Parmenides () is one of the dialogues of Plato. It is widely considered to be one of the most challenging and enigmatic of Plato's dialogues.
The Parmenides purports to be an account of a meeting between the two great philosophers of the Eleatic school, Parmenides and Zeno of Elea, and a young Socrates. The occasion of the meeting was the reading by Zeno of his treatise defending Parmenidean monism against those partisans of plurality who asserted that Parmenides' supposition that there is a one gives rise to intolerable absurdities and contradictions. The dialogue is set during a supposed meeting between Parmenides and Zeno of Elea in Socrates' hometown of Athens. This dialogue is chronologically the earliest of all as Socrates is only nineteen years old here. It is also notable that he takes the position of the student here while Parmenides serves as the lecturer. 

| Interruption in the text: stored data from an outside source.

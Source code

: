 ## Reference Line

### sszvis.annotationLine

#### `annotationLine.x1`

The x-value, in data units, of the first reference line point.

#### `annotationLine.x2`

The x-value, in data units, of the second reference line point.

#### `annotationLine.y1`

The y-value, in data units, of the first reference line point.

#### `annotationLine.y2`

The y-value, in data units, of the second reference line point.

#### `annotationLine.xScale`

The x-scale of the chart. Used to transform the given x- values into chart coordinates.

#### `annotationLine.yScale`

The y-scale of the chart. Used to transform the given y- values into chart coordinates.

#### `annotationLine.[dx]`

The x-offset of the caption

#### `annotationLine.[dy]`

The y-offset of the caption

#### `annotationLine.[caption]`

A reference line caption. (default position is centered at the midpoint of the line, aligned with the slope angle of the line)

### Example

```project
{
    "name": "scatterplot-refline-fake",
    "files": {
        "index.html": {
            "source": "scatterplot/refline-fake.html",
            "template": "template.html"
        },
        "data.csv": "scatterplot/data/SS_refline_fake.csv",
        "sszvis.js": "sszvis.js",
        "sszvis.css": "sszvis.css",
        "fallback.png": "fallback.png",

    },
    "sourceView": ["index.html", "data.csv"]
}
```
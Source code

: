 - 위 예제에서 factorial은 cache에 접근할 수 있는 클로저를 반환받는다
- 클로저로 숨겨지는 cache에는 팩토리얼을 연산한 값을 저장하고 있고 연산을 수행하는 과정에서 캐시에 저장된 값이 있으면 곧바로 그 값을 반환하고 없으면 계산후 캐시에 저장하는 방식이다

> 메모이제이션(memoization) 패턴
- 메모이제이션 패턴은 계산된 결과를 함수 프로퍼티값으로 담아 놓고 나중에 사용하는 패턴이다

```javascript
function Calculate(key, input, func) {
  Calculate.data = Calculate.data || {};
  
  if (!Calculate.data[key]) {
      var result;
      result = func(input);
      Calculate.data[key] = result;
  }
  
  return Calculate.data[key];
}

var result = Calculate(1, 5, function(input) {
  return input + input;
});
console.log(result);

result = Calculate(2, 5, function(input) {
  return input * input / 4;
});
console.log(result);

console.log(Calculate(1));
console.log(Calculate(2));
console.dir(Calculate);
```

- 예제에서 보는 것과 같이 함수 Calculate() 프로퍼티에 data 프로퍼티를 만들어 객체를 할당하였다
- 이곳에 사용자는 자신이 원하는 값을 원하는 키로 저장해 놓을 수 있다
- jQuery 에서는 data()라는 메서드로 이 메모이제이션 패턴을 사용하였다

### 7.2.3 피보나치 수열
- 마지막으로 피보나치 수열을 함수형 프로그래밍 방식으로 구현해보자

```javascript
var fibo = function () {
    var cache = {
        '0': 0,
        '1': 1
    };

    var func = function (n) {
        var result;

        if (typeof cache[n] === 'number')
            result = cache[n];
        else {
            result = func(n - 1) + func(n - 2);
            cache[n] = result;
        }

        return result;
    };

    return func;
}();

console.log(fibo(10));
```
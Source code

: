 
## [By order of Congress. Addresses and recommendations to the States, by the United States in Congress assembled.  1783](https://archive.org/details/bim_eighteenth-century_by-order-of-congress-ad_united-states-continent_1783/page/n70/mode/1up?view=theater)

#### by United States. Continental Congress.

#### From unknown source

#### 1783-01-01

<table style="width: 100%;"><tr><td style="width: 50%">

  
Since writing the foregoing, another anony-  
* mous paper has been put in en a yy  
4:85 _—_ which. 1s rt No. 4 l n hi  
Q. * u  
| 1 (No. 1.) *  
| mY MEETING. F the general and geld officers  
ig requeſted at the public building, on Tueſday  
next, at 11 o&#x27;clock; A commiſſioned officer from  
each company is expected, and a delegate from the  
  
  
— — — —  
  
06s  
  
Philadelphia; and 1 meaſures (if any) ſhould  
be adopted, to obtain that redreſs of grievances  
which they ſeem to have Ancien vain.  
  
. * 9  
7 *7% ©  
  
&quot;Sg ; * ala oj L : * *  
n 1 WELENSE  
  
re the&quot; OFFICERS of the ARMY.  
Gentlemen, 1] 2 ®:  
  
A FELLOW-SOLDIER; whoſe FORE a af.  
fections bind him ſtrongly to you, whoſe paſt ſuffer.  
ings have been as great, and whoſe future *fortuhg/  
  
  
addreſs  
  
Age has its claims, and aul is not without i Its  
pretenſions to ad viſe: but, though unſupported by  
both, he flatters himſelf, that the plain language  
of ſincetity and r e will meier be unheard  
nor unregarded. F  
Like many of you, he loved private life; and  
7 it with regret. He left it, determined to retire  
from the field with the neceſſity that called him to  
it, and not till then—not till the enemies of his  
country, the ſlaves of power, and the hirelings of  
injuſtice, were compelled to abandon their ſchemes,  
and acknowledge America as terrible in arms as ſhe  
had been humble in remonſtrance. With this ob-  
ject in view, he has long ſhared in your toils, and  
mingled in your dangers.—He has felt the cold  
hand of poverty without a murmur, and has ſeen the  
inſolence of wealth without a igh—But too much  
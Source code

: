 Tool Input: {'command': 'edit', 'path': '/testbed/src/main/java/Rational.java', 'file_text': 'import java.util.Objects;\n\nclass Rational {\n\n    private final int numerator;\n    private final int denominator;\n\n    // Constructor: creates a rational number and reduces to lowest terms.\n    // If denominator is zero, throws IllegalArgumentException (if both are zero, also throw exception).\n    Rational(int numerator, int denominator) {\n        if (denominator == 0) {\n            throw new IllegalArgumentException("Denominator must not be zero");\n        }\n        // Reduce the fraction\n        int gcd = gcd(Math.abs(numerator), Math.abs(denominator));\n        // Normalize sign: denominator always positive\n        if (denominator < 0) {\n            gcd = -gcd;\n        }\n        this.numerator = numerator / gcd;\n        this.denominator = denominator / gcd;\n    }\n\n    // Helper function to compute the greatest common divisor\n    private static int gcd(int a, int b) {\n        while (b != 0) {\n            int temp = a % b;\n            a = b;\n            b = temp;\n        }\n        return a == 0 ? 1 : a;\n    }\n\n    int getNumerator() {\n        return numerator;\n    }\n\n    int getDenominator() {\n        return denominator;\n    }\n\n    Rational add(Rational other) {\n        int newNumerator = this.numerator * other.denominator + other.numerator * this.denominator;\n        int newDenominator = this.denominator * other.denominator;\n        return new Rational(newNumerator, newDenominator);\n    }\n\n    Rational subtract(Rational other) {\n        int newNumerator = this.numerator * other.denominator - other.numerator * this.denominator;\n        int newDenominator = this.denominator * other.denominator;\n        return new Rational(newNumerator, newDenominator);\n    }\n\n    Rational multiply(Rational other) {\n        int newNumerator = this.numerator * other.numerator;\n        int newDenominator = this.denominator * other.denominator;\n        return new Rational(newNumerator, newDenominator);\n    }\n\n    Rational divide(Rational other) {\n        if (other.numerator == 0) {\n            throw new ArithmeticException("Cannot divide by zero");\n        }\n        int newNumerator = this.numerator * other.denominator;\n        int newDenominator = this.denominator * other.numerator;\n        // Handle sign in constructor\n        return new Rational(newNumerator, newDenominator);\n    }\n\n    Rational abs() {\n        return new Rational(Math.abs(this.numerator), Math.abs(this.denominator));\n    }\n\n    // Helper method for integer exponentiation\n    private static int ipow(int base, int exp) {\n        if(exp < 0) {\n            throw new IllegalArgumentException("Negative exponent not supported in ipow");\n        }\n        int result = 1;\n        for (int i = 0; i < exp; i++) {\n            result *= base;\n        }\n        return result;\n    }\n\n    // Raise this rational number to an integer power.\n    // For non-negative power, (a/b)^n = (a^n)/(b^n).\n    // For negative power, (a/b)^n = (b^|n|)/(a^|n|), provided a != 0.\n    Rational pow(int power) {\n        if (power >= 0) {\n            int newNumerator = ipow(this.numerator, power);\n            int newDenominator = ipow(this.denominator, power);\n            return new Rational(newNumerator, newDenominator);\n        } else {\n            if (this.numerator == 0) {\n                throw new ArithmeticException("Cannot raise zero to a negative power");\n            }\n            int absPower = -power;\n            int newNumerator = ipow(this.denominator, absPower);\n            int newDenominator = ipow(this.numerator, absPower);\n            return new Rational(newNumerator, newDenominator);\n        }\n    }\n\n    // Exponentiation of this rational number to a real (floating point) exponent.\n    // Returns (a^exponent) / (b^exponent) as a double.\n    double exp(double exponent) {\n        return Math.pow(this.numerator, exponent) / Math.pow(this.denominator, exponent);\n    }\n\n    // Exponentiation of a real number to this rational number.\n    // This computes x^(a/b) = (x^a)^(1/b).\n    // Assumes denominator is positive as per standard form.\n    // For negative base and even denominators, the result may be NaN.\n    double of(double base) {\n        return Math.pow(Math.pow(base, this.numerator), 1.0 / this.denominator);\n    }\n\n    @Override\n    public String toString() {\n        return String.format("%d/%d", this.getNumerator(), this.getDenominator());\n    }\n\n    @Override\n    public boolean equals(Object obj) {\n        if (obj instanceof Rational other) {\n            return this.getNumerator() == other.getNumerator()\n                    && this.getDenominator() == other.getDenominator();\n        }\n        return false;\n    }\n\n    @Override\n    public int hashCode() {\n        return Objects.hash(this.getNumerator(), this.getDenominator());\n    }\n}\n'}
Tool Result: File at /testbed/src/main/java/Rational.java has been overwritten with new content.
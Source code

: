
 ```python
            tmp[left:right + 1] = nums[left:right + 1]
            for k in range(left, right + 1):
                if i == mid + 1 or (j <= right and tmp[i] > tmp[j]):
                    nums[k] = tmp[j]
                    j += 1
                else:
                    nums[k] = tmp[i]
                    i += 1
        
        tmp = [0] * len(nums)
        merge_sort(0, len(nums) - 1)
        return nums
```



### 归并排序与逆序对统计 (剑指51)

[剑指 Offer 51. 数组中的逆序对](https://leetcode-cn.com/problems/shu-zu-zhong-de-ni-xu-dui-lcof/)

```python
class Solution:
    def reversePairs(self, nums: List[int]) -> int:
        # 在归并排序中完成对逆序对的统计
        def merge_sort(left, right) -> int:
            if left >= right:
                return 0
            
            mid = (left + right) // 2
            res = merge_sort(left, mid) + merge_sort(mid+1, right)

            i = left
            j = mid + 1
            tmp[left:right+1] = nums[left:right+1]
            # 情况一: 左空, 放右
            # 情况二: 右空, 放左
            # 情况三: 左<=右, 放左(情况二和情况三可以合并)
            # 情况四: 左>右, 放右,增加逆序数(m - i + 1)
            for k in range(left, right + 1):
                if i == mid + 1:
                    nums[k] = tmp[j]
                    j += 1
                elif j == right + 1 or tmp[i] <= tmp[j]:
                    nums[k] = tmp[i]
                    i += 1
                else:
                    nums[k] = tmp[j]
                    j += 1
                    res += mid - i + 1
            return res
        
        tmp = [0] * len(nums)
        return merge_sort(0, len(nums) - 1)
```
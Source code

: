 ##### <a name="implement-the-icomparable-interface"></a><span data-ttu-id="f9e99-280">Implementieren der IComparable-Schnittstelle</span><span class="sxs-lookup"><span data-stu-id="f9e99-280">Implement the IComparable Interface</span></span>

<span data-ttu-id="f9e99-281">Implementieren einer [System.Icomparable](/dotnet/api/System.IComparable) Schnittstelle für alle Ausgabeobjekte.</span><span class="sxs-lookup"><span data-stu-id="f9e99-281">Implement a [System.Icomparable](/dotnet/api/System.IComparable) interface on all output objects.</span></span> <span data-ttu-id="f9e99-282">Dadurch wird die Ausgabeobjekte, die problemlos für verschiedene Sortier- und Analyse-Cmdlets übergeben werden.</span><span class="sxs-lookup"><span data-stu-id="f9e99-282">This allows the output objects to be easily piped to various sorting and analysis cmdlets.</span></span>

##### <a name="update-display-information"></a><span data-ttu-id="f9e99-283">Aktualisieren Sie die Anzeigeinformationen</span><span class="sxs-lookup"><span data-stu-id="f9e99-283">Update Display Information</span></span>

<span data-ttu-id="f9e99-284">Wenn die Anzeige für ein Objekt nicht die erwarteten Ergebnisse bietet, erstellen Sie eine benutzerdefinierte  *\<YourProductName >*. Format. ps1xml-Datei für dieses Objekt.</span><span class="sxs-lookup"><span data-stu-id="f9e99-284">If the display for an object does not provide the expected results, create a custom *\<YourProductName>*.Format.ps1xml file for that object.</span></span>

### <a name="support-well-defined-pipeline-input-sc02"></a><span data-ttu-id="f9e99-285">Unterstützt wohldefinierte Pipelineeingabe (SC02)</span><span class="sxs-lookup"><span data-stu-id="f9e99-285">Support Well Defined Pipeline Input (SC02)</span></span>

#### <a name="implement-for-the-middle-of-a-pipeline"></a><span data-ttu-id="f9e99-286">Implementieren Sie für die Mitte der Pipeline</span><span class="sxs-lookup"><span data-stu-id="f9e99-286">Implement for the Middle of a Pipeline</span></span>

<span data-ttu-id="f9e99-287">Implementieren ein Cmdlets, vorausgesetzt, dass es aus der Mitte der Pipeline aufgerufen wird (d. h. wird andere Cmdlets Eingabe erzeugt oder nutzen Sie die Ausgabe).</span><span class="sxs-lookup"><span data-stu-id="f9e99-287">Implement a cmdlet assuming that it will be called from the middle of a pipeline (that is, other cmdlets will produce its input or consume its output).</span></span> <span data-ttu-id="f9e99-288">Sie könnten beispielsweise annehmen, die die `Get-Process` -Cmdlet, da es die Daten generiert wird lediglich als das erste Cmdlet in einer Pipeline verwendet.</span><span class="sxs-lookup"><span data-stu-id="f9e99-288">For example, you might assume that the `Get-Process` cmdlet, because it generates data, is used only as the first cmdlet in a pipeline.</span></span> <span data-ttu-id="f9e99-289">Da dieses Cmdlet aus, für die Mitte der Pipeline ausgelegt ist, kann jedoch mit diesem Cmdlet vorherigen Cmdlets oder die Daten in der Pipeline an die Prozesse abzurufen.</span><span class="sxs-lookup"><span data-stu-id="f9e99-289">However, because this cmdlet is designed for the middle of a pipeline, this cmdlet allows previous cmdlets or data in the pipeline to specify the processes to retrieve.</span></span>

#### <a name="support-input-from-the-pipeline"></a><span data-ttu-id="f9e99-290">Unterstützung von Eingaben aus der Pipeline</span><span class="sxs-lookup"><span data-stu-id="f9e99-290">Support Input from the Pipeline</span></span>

The dialogue is likely fictitious.

Discussion with Socrates
The heart of the dialogue opens with a challenge by Socrates to the elder and revered Parmenides and Zeno. Employing his customary method of attack, the reductio ad absurdum, Zeno has argued that if as the pluralists say things are many, then they will be both like and unlike; but this is an impossible situation, for unlike things cannot be like, nor like things unlike. But this difficulty vanishes, says Socrates, if we are prepared to make the distinction between sensibles on one hand and Forms, in which sensibles participate, on the other. Thus one and the same thing can be both like and unlike, or one and many, by participating in the Forms of Likeness and Unlikeness, of Unity and Plurality; I am one man, and as such partake of the Form of Unity, but I also have many parts and in this respect I partake of the Form of Plurality. There is no problem in demonstrating that sensible things may have opposite attributes; what would cause consternation, and earn the admiration of Socrates, would be if someone were to show that the Forms themselves were capable of admitting contrary predicates.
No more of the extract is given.